Oscillators are used to generate timing. External oscillators, such as crystals or RC oscillators, are used in PIC microcontrollers. The crystal is connected between two oscillator pins in crystal oscillators, and the value of the capacitor attached to each pin controls the oscillator’s mode of operation. Low-power mode, crystal mode, and high-speed mode are the three modes available. The clock frequency of RC oscillators is determined by the value of the Resistor and Capacitor. The clock frequency is adjustable between 30 kHz and 4 MHz.

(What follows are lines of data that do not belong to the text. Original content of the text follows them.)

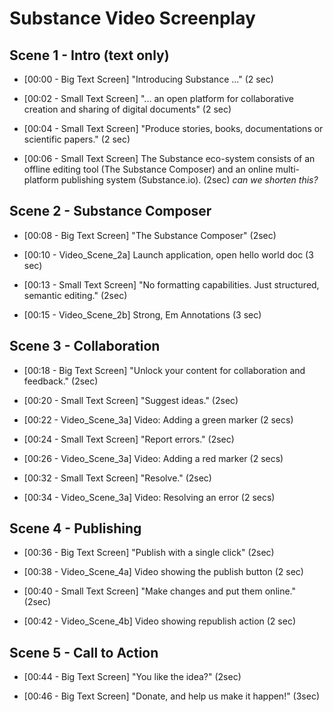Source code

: # Substance Video Screenplay

## Scene 1 - Intro (text only)

* [00:00 - Big Text Screen] "Introducing Substance ..." (2 sec)

* [00:02 - Small Text Screen] "... an open platform for collaborative creation and sharing of digital documents" (2 sec)

* [00:04 - Small Text Screen] "Produce stories, books, documentations or scientific papers." (2 sec)

* [00:06 - Small Text Screen] The Substance eco-system consists of an offline editing tool (The Substance Composer) and an online multi-platform publishing system (Substance.io). (2sec)  *can we shorten this?*

## Scene 2 - Substance Composer

* [00:08 - Big Text Screen] "The Substance Composer" (2sec)

* [00:10 - Video_Scene_2a] Launch application, open hello world doc (3 sec)

* [00:13 - Small Text Screen] "No formatting capabilities. Just structured, semantic editing." (2sec)

* [00:15 - Video_Scene_2b] Strong, Em Annotations (3 sec)

## Scene 3 - Collaboration

* [00:18 - Big Text Screen] "Unlock your content for collaboration and feedback." (2sec)

* [00:20 - Small Text Screen] "Suggest ideas." (2sec)

* [00:22 - Video_Scene_3a] Video: Adding a green marker (2 secs)

* [00:24 - Small Text Screen] "Report errors." (2sec)

* [00:26 - Video_Scene_3a] Video: Adding a red marker (2 secs)

* [00:32 - Small Text Screen] "Resolve." (2sec)

* [00:34 - Video_Scene_3a] Video: Resolving an error (2 secs)


## Scene 4 - Publishing

* [00:36 - Big Text Screen] "Publish with a single click" (2sec)

* [00:38 - Video_Scene_4a] Video showing the publish button (2 sec)

* [00:40 - Small Text Screen] "Make changes and put them online." (2sec)

* [00:42 - Video_Scene_4b] Video showing republish action (2 sec)


## Scene 5 - Call to Action

* [00:44 - Big Text Screen] "You like the idea?" (2sec)

* [00:46 - Big Text Screen] "Donate, and help us make it happen!" (3sec)
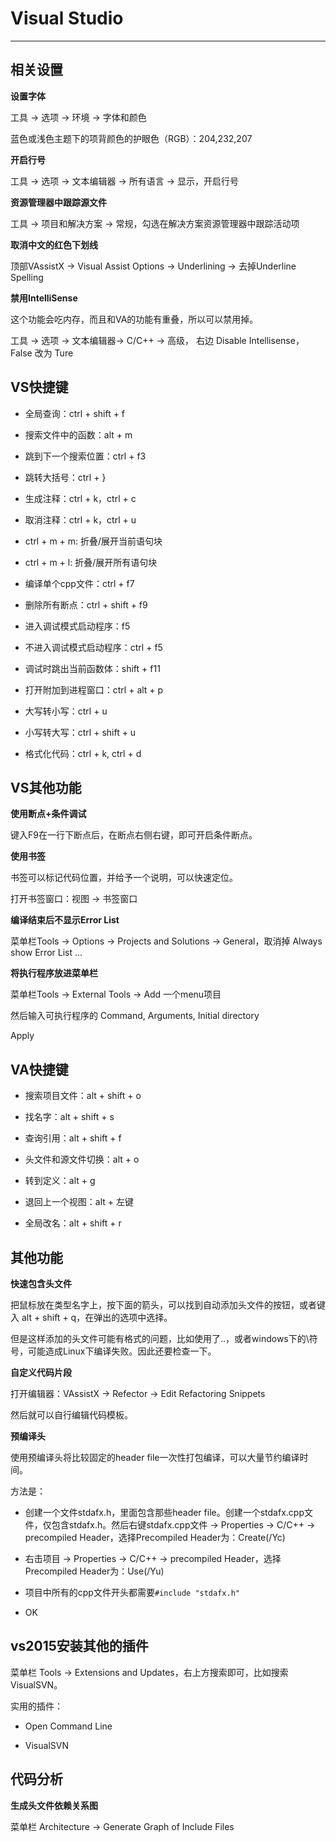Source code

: # Visual Studio

---

## 相关设置

**设置字体**

工具 -> 选项 -> 环境 -> 字体和颜色

蓝色或浅色主题下的项背颜色的护眼色（RGB）：204,232,207

**开启行号**

工具 -> 选项 -> 文本编辑器 -> 所有语言 -> 显示，开启行号

**资源管理器中跟踪源文件**

工具 -> 项目和解决方案 -> 常规，勾选在解决方案资源管理器中跟踪活动项

**取消中文的红色下划线**

顶部VAssistX -> Visual Assist Options -> Underlining -> 去掉Underline Spelling

**禁用IntelliSense**

这个功能会吃内存，而且和VA的功能有重叠，所以可以禁用掉。

工具 -> 选项 -> 文本编辑器-> C/C++ -> 高级， 右边 Disable Intellisense，False 改为 Ture

## VS快捷键

- 全局查询：ctrl + shift + f

- 搜索文件中的函数：alt + m

- 跳到下一个搜索位置：ctrl + f3

- 跳转大括号：ctrl + }

- 生成注释：ctrl + k，ctrl + c

- 取消注释：ctrl + k，ctrl + u

- ctrl + m + m: 折叠/展开当前语句块

- ctrl + m + l: 折叠/展开所有语句块

- 编译单个cpp文件：ctrl + f7

- 删除所有断点：ctrl + shift + f9

- 进入调试模式启动程序：f5

- 不进入调试模式启动程序：ctrl + f5

- 调试时跳出当前函数体：shift + f11

- 打开附加到进程窗口：ctrl + alt + p

- 大写转小写：ctrl + u

- 小写转大写：ctrl + shift + u

- 格式化代码：ctrl + k, ctrl + d

## VS其他功能

**使用断点+条件调试**

键入F9在一行下断点后，在断点右侧右键，即可开启条件断点。

**使用书签**

书签可以标记代码位置，并给予一个说明，可以快速定位。

打开书签窗口：视图 -> 书签窗口

**编译结束后不显示Error List**

菜单栏Tools -> Options -> Projects and Solutions -> General，取消掉 Always show Error List ...

**将执行程序放进菜单栏**

菜单栏Tools -> External Tools -> Add 一个menu项目

然后输入可执行程序的 Command, Arguments, Initial directory

Apply

## VA快捷键

- 搜索项目文件：alt + shift + o

- 找名字：alt + shift + s

- 查询引用：alt + shift + f

- 头文件和源文件切换：alt + o

- 转到定义：alt + g

- 退回上一个视图：alt + 左键

- 全局改名：alt + shift + r

## 其他功能

**快速包含头文件**

把鼠标放在类型名字上，按下面的箭头，可以找到自动添加头文件的按钮，或者键入 alt + shift + q，在弹出的选项中选择。

但是这样添加的头文件可能有格式的问题，比如使用了..，或者windows下的\符号，可能造成Linux下编译失败。因此还要检查一下。

**自定义代码片段**

打开编辑器：VAssistX -> Refector -> Edit Refactoring Snippets

然后就可以自行编辑代码模板。

**预编译头**

使用预编译头将比较固定的header file一次性打包编译，可以大量节约编译时间。

方法是：

- 创建一个文件stdafx.h，里面包含那些header file。创建一个stdafx.cpp文件，仅包含stdafx.h。然后右键stdafx.cpp文件 -> Properties -> C/C++ -> precompiled Header，选择Precompiled Header为：Create(/Yc)

- 右击项目 -> Properties -> C/C++ -> precompiled Header，选择Precompiled Header为：Use(/Yu)

- 项目中所有的cpp文件开头都需要`#include "stdafx.h"`

- OK

## vs2015安装其他的插件

菜单栏 Tools -> Extensions and Updates，右上方搜索即可，比如搜索VisualSVN。

实用的插件：

- Open Command Line

- VisualSVN


## 代码分析

**生成头文件依赖关系图**

菜单栏 Architecture -> Generate Graph of Include Files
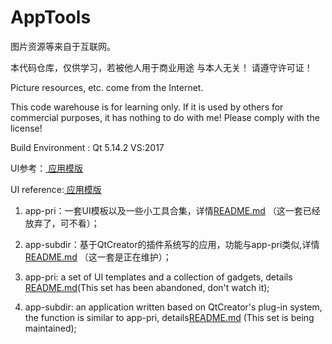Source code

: # AppTools 

图片资源等来自于互联网。       

本代码仓库，仅供学习，若被他人用于商业用途 与本人无关！ 请遵守许可证！   



Picture resources, etc. come from the Internet.

This code warehouse is for learning only. If it is used by others for commercial purposes, it has nothing to do with me! Please comply with the license!



Build Environment  :    Qt 5.14.2		VS:2017            



UI参考：[ 应用模版 ](https://github.com/xtuer/template-app/tree/master/template-qt "xtuer/template-app")  

UI reference:[ 应用模版 ](https://github.com/xtuer/template-app/tree/master/template-qt "xtuer/template-app")    

  


1. app-pri：一套UI模板以及一些小工具合集，详情[README.md](app-pri/README.md) （这一套已经放弃了，可不看）；    

2. app-subdir：基于QtCreator的插件系统写的应用，功能与app-pri类似,详情[README.md](app-subdir/README.md) （这一套是正在维护）；     





1. app-pri: a set of UI templates and a collection of gadgets, details [README.md](app-pri/README.md)(This set has been abandoned, don't watch it);  

2. app-subdir: an application written based on QtCreator's plug-in system, the function is similar to app-pri, details[README.md](app-subdir/README.md) (This set is being maintained);  

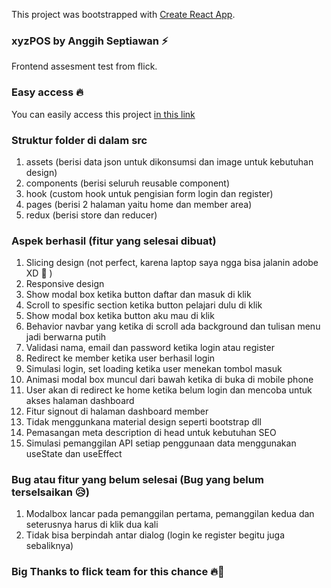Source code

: This project was bootstrapped with [Create React App](https://github.com/facebook/create-react-app).

### xyzPOS by Anggih Septiawan ⚡

Frontend assesment test from flick.

### Easy access 🔥

You can easily access this project [in this link](https://xyz-pos.vercel.app/)

### Struktur folder di dalam src

1. assets (berisi data json untuk dikonsumsi dan image untuk kebutuhan design)
2. components (berisi seluruh reusable component)
3. hook (custom hook untuk pengisian form login dan register)
4. pages (berisi 2 halaman yaitu home dan member area)
5. redux (berisi store dan reducer)

### Aspek berhasil (fitur yang selesai dibuat)

1. Slicing design (not perfect, karena laptop saya ngga bisa jalanin adobe XD 🙏 )
2. Responsive design
3. Show modal box ketika button daftar dan masuk di klik
4. Scroll to spesific section ketika button pelajari dulu di klik
5. Show modal box ketika button aku mau di klik
6. Behavior navbar yang ketika di scroll ada background dan tulisan menu jadi berwarna putih
7. Validasi nama, email dan password ketika login atau register
8. Redirect ke member ketika user berhasil login
9. Simulasi login, set loading ketika user menekan tombol masuk
10. Animasi modal box muncul dari bawah ketika di buka di mobile phone
11. User akan di redirect ke home ketika belum login dan mencoba untuk akses halaman dashboard
12. Fitur signout di halaman dashboard member
13. Tidak menggunkana material design seperti bootstrap dll
14. Pemasangan meta description di head untuk kebutuhan SEO
15. Simulasi pemanggilan API setiap penggunaan data menggunakan useState dan useEffect

### Bug atau fitur yang belum selesai (Bug yang belum terselsaikan 😥)

1. Modalbox lancar pada pemanggilan pertama, pemanggilan kedua dan seterusnya harus di klik dua kali
2. Tidak bisa berpindah antar dialog (login ke register begitu juga sebaliknya)

### Big Thanks to flick team for this chance 🔥🙏
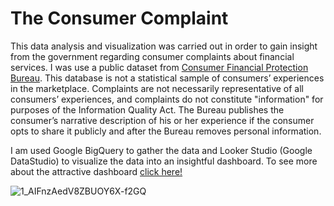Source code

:# The Consumer Complaint
This data analysis and visualization was carried out in order to gain insight from the government regarding consumer complaints about financial services.
I was use a public dataset from [Consumer Financial Protection Bureau](https://www.consumerfinance.gov/data-research/consumer-complaints/).
This database is not a statistical sample of consumers’ experiences in the marketplace. Complaints are not necessarily representative of all consumers’ experiences, and complaints do not constitute "information" for purposes of the Information Quality Act. The Bureau publishes the consumer’s narrative description of his or her experience if the consumer opts to share it publicly and after the Bureau removes personal information.

I am used Google BigQuery to gather the data and Looker Studio (Google DataStudio) to visualize the data into an insightful dashboard. To see more about the attractive dashboard [click here!](https://datastudio.google.com/reporting/4f3d6c16-820c-4615-b5ce-7819c5afafb7)

![1_AIFnzAedV8ZBUOY6X-f2GQ](https://github.com/alberthero319/SQL-Project/blob/main/The%20Consumer%20Complaint/CFPB_Dashboard_alberthero319.png?raw=true)

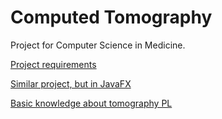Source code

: # Computed Tomography
Project for Computer Science in Medicine.

[Project requirements](https://docs.google.com/document/d/15zb5myHaLJqZUuv3Wv-gWXCP6wZn44s8QhGeW3izCGg/edit?usp=sharing)

[Similar project, but in JavaFX](https://github.com/zperkowski/ComputedTomography)

[Basic knowledge about tomography PL](https://brain.fuw.edu.pl/edu/index.php/Obrazowanie:Obrazowanie_Medyczne/Podstawy_Rekonstrukcji_Obraz%C3%B3w_Tomograficznych)

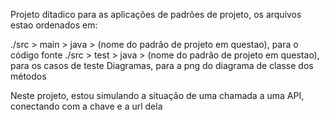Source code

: Projeto ditadico para as aplicações de padrões de projeto, os arquivos estao ordenados em:

./src > main > java > (nome do padrão de projeto em questao), para o código fonte
./src > test > java > (nome do padrão de projeto em questao), para os casos de teste
Diagramas, para a png do diagrama de classe dos métodos

Neste projeto, estou simulando a situação de uma chamada a uma API, conectando com a chave e a url dela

A Watchdog timer, which resets the microcontroller in the event of any software failure, and a Brownout reset, which resets the microcontroller in the event of any power fluctuation, are among the other unique peripherals. We’ve included a practical project that makes use of the PIC microcontroller for a better understanding of how it works.


  • PIC microcontrollers are reliable, and the percentage of PIC microcontrollers that are defective is relatively low. Because to its RISC design, the PIC microcontroller has an extremely quick performance.
  • It is a RISC (Reduced Instruction Set Computer) design
  • Only thirty seven instructions to remember
  • It is low cost, high clock speed
  • Because of its efficient coding, the PIC can run with significantly less programme memory than its larger competitors.
  • When comparing to other microcontrollers, power consumption is very less and programming is also very easy.
  • Interfacing of an analog device is easy without any extra circuitry


  • Because of the RISC architecture, the software is somewhat long (35 instructions)
  • One single accumulator is present and program memory is not accessible
  • Program memory is not accessible and only one single accumulator is present.